Aim: 

Diabetic cardiomyopathy (DCM) may cause treatment-resistant heart failure (HF) in the diabetic population but the multifaceted mechanism underlying cardiac dysfunction is still unclear. Stem-cell therapy, an emerging strategy to prevent HF in myocardial infarction, has not yet been evaluated in DCM. To address this issue, we analyzed the role of hyperglycaemia-induced cardiac stem cell (CSC) disease in the pathophysiology of DCM.

Methods: 

A rat model of Streptozotocin-induced diabetes was studied at 1-to-4 weeks of hyperglycaemia. Cardiac electromechanical properties were assessed in intact animals, and at tissue-cellular levels.
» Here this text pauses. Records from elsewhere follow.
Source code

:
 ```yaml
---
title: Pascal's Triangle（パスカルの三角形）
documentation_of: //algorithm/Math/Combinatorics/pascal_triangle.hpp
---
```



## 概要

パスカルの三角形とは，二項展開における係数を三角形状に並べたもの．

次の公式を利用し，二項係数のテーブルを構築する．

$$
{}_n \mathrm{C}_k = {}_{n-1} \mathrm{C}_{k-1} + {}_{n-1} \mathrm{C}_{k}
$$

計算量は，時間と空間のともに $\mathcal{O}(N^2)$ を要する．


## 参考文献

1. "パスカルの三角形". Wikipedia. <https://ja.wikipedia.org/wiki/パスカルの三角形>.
Functional measurements were related to (i) ventricular remodelling, (ii) CSC number, distribution and death/proliferation ratio, and (iii) myocyte regeneration rate.

Results: 

The first detrimental effect of metabolic alterations was constituted by a marked loss of ventricular mass (-20%) which triggered changes in CSC compartment (at 1 week). As compared to normal hearts, an increased rate of DNA replication and mitotic divisions as well as generation of new cardiomyocytes properly integrated with the spared surrounding tissue characterized the subsequent asymptomatic phases of diabetes (2–3 weeks). These compensatory mechanisms contributed to limit structural remodelling and to preserve ventricular performance. After 3–4 weeks, the progressive impairment of CSC storage and the decreased cell-proliferation/cell-death ratio led to the DCM phenotype.

Conclusions: 

Preserving the functional pool of cardiac progenitor cells and increasing their regenerative capacity may constitute an innovative therapeutic option to prevent and treat DCM.